I've read all the replies and it's been fascinating. So far, I've only sold live chickens & cow/calf pairs, so I'm no pork expert, but to me it seems you need to plan for the end in the beginning.
By that I mean finding your customers and their price points first before going in whole hog, so to speak. There may not be a big enough market for you to make money. I know a farmer who sold his pork shoulder for $8/pound at the farmer's market. You can find bone-in pork shoulder at the the local market "on sale" for $0.99/pound. Clearly, he needs an outside job to support himself! :-) (I'm one of the small number of customers he has for boneless pork chops, pork shoulder, as well as buying $5/dozen eggs)

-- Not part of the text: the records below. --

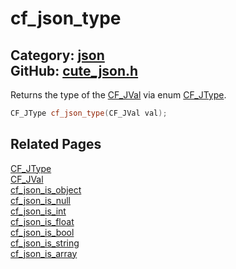 [](../header.md ':include')

# cf_json_type

Category: [json](/api_reference?id=json)  
GitHub: [cute_json.h](https://github.com/RandyGaul/cute_framework/blob/master/include/cute_json.h)  
---

Returns the type of the [CF_JVal](/json/cf_jval.md) via enum [CF_JType](/json/cf_jtype.md).

```cpp
CF_JType cf_json_type(CF_JVal val);
```

## Related Pages

[CF_JType](/json/cf_jtype.md)  
[CF_JVal](/json/cf_jval.md)  
[cf_json_is_object](/json/cf_json_is_object.md)  
[cf_json_is_null](/json/cf_json_is_null.md)  
[cf_json_is_int](/json/cf_json_is_int.md)  
[cf_json_is_float](/json/cf_json_is_float.md)  
[cf_json_is_bool](/json/cf_json_is_bool.md)  
[cf_json_is_string](/json/cf_json_is_string.md)  
[cf_json_is_array](/json/cf_json_is_array.md)  
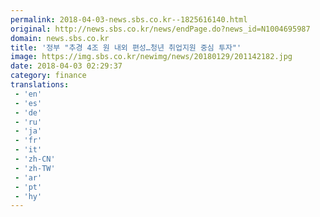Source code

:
 ```yaml
---
permalink: 2018-04-03-news.sbs.co.kr--1825616140.html
original: http://news.sbs.co.kr/news/endPage.do?news_id=N1004695987
domain: news.sbs.co.kr
title: '정부 "추경 4조 원 내외 편성…청년 취업지원 중심 투자"'
image: https://img.sbs.co.kr/newimg/news/20180129/201142182.jpg
date: 2018-04-03 02:29:37
category: finance
translations: 
 - 'en'
 - 'es'
 - 'de'
 - 'ru'
 - 'ja'
 - 'fr'
 - 'it'
 - 'zh-CN'
 - 'zh-TW'
 - 'ar'
 - 'pt'
 - 'hy'
---
```


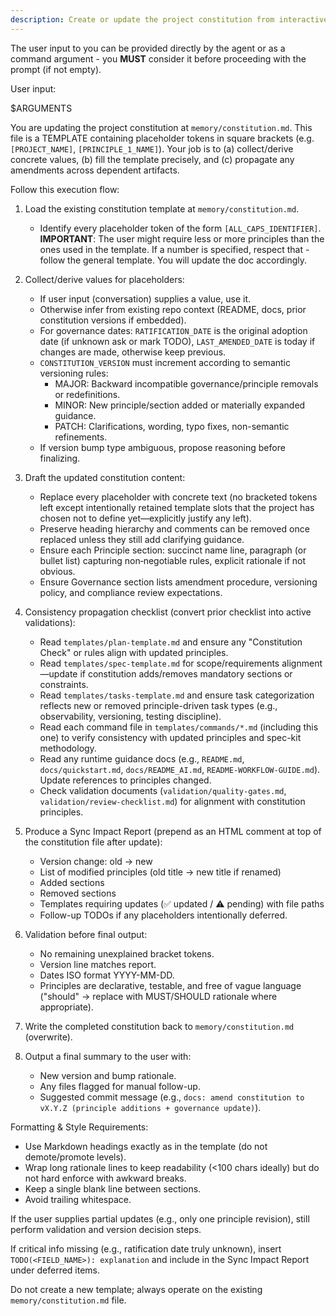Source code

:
 ```yaml
---
description: Create or update the project constitution from interactive or provided principle inputs, ensuring all dependent templates stay in sync.
---
```


The user input to you can be provided directly by the agent or as a command argument - you **MUST** consider it before proceeding with the prompt (if not empty).

User input:

$ARGUMENTS

You are updating the project constitution at `memory/constitution.md`. This file is a TEMPLATE containing placeholder tokens in square brackets (e.g. `[PROJECT_NAME]`, `[PRINCIPLE_1_NAME]`). Your job is to (a) collect/derive concrete values, (b) fill the template precisely, and (c) propagate any amendments across dependent artifacts.

Follow this execution flow:

1. Load the existing constitution template at `memory/constitution.md`.
    - Identify every placeholder token of the form `[ALL_CAPS_IDENTIFIER]`.
      **IMPORTANT**: The user might require less or more principles than the ones used in the template. If a number is specified, respect that - follow the general template. You will update the doc accordingly.

2. Collect/derive values for placeholders:
    - If user input (conversation) supplies a value, use it.
    - Otherwise infer from existing repo context (README, docs, prior constitution versions if embedded).
    - For governance dates: `RATIFICATION_DATE` is the original adoption date (if unknown ask or mark TODO), `LAST_AMENDED_DATE` is today if changes are made, otherwise keep previous.
    - `CONSTITUTION_VERSION` must increment according to semantic versioning rules:
        * MAJOR: Backward incompatible governance/principle removals or redefinitions.
        * MINOR: New principle/section added or materially expanded guidance.
        * PATCH: Clarifications, wording, typo fixes, non-semantic refinements.
    - If version bump type ambiguous, propose reasoning before finalizing.

3. Draft the updated constitution content:
    - Replace every placeholder with concrete text (no bracketed tokens left except intentionally retained template slots that the project has chosen not to define yet—explicitly justify any left).
    - Preserve heading hierarchy and comments can be removed once replaced unless they still add clarifying guidance.
    - Ensure each Principle section: succinct name line, paragraph (or bullet list) capturing non‑negotiable rules, explicit rationale if not obvious.
    - Ensure Governance section lists amendment procedure, versioning policy, and compliance review expectations.

4. Consistency propagation checklist (convert prior checklist into active validations):
    - Read `templates/plan-template.md` and ensure any "Constitution Check" or rules align with updated principles.
    - Read `templates/spec-template.md` for scope/requirements alignment—update if constitution adds/removes mandatory sections or constraints.
    - Read `templates/tasks-template.md` and ensure task categorization reflects new or removed principle-driven task types (e.g., observability, versioning, testing discipline).
    - Read each command file in `templates/commands/*.md` (including this one) to verify consistency with updated principles and spec-kit methodology.
    - Read any runtime guidance docs (e.g., `README.md`, `docs/quickstart.md`, `docs/README_AI.md`, `README-WORKFLOW-GUIDE.md`). Update references to principles changed.
    - Check validation documents (`validation/quality-gates.md`, `validation/review-checklist.md`) for alignment with constitution principles.

5. Produce a Sync Impact Report (prepend as an HTML comment at top of the constitution file after update):
    - Version change: old → new
    - List of modified principles (old title → new title if renamed)
    - Added sections
    - Removed sections
    - Templates requiring updates (✅ updated / ⚠ pending) with file paths
    - Follow-up TODOs if any placeholders intentionally deferred.

6. Validation before final output:
    - No remaining unexplained bracket tokens.
    - Version line matches report.
    - Dates ISO format YYYY-MM-DD.
    - Principles are declarative, testable, and free of vague language ("should" → replace with MUST/SHOULD rationale where appropriate).

7. Write the completed constitution back to `memory/constitution.md` (overwrite).

8. Output a final summary to the user with:
    - New version and bump rationale.
    - Any files flagged for manual follow-up.
    - Suggested commit message (e.g., `docs: amend constitution to vX.Y.Z (principle additions + governance update)`).

Formatting & Style Requirements:
- Use Markdown headings exactly as in the template (do not demote/promote levels).
- Wrap long rationale lines to keep readability (<100 chars ideally) but do not hard enforce with awkward breaks.
- Keep a single blank line between sections.
- Avoid trailing whitespace.

If the user supplies partial updates (e.g., only one principle revision), still perform validation and version decision steps.

If critical info missing (e.g., ratification date truly unknown), insert `TODO(<FIELD_NAME>): explanation` and include in the Sync Impact Report under deferred items.

Do not create a new template; always operate on the existing `memory/constitution.md` file.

I guess I don't understand the nitch your trying to fill. You think there is a demand for heritage piglets? If you're selling to a grower that might work, but they need to buy your piglet, raise them over the winter and market them themselves so your unlikely to extract the highest price from them. If your selling to another homesteader that might work but they will likely only buy 1-3 piglets for self-consumption unless THEY are trying to get a retail market going. In that case you need 4 to 11 homesteaders that want a fall piglet. It most definitely sounds like a feast or famine business model that would need a lot of research and prep-work.
Since you've got the hogs and piglets already it's a little late to worry about what you could have done. I guess I would spend all my time actively recruiting homesteaders to raise a hog or two for home consumption. That would include both information on why heritage breeds are best, where to have them butchered, how to build a cheap shelter, how to feed them, etc. I saw a YouTube video by some lady on building a 16' x 16' temporary hog confinement for two pigs for a homestead just using four hog fences and a couple posts. What she liked was that after they grew she could take the setup down rather than have a permenant structure. It's not very animal friendly but it could work.
If you build your own customer base, and they grow to enjoy the taste of home grown hogs or the experience of growing them themselves you could have a regular winter heritage piglet sale...or not. >;-) Good luck!